▶ _ABOUT THIS TASK_:
Quote the records below in full, exactly as given, with the images taken out.

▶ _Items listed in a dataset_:
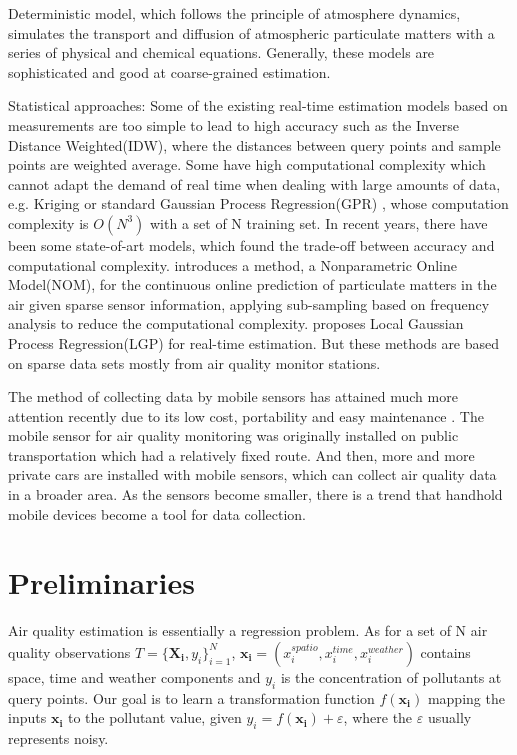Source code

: \documentclass[twoside,leqno,twocolumn]{article}
\begin{document}
Deterministic model, which follows the principle of atmosphere dynamics, simulates the transport and diffusion of atmospheric particulate matters with a series of physical and chemical equations. Generally, these models are sophisticated and good at coarse-grained estimation. \cite{zhang2008online}\cite{Pfender2006Use}

Statistical approaches: Some of the existing real-time estimation models based on measurements are too simple to lead to high accuracy such as the Inverse Distance Weighted(IDW), where the distances between query points and sample points are weighted average. Some have high computational complexity which cannot adapt the demand of real time when dealing with large amounts of data, e.g. Kriging \cite{odeh1995further} or standard Gaussian Process Regression(GPR) \cite{rasmussen2006gaussian}, whose computation complexity is $O(N^3)$ with a set of N training set.
In recent years, there have been some state-of-art models, which found the trade-off between accuracy and computational complexity. \cite{guizilini2015nonparametric} introduces a method, a Nonparametric Online Model(NOM), for the continuous online prediction of particulate matters in the air given sparse sensor information, applying sub-sampling based on frequency analysis to reduce the computational complexity.  \cite{Nguyen2008Local} proposes Local Gaussian Process Regression(LGP) for real-time estimation. But these methods are based on sparse data sets mostly from air quality monitor stations.

The method of collecting data by mobile sensors has attained much more attention recently due to its low cost, portability and easy maintenance \cite{Hasenfratz2015Deriving}. The mobile sensor for air quality monitoring was originally installed on public transportation which had a relatively fixed route\cite{Devarakonda2013Real}\cite{Jutzeler2014A}. And then, more and more private cars are installed with mobile sensors, which can collect air quality data in a broader area. As the sensors become smaller, there is a trend that handhold mobile devices become a tool for data collection.

\section{Preliminaries}
Air quality estimation is essentially a regression problem. As for a set of N air quality observations $T=\{\bm{X_i}, y_i\}^N_{i=1}$, $\bm{x_i}=(x_i^{spatio}, x_i^{time}, x_i^{weather})$ contains space, time and weather components and $y_i$ is the concentration of pollutants at query points. Our goal is to learn a transformation function $f(\bm{x_i})$ mapping the inputs $\bm{x_i}$ to the pollutant value, given $y_i = f(\bm{x_i})+\varepsilon$, where the $\varepsilon$ usually represents noisy.
\end{document}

▶ _COMPLETED EXERCISE_:
Source code

: \documentclass[twoside,leqno,twocolumn]{article}
\begin{document}
Deterministic model, which follows the principle of atmosphere dynamics, simulates the transport and diffusion of atmospheric particulate matters with a series of physical and chemical equations. Generally, these models are sophisticated and good at coarse-grained estimation. \cite{zhang2008online}\cite{Pfender2006Use}

Statistical approaches: Some of the existing real-time estimation models based on measurements are too simple to lead to high accuracy such as the Inverse Distance Weighted(IDW), where the distances between query points and sample points are weighted average. Some have high computational complexity which cannot adapt the demand of real time when dealing with large amounts of data, e.g. Kriging \cite{odeh1995further} or standard Gaussian Process Regression(GPR) \cite{rasmussen2006gaussian}, whose computation complexity is $O(N^3)$ with a set of N training set.
In recent years, there have been some state-of-art models, which found the trade-off between accuracy and computational complexity. \cite{guizilini2015nonparametric} introduces a method, a Nonparametric Online Model(NOM), for the continuous online prediction of particulate matters in the air given sparse sensor information, applying sub-sampling based on frequency analysis to reduce the computational complexity.  \cite{Nguyen2008Local} proposes Local Gaussian Process Regression(LGP) for real-time estimation. But these methods are based on sparse data sets mostly from air quality monitor stations.

The method of collecting data by mobile sensors has attained much more attention recently due to its low cost, portability and easy maintenance \cite{Hasenfratz2015Deriving}. The mobile sensor for air quality monitoring was originally installed on public transportation which had a relatively fixed route\cite{Devarakonda2013Real}\cite{Jutzeler2014A}. And then, more and more private cars are installed with mobile sensors, which can collect air quality data in a broader area. As the sensors become smaller, there is a trend that handhold mobile devices become a tool for data collection.

\section{Preliminaries}
Air quality estimation is essentially a regression problem. As for a set of N air quality observations $T=\{\bm{X_i}, y_i\}^N_{i=1}$, $\bm{x_i}=(x_i^{spatio}, x_i^{time}, x_i^{weather})$ contains space, time and weather components and $y_i$ is the concentration of pollutants at query points. Our goal is to learn a transformation function $f(\bm{x_i})$ mapping the inputs $\bm{x_i}$ to the pollutant value, given $y_i = f(\bm{x_i})+\varepsilon$, where the $\varepsilon$ usually represents noisy.
\end{document}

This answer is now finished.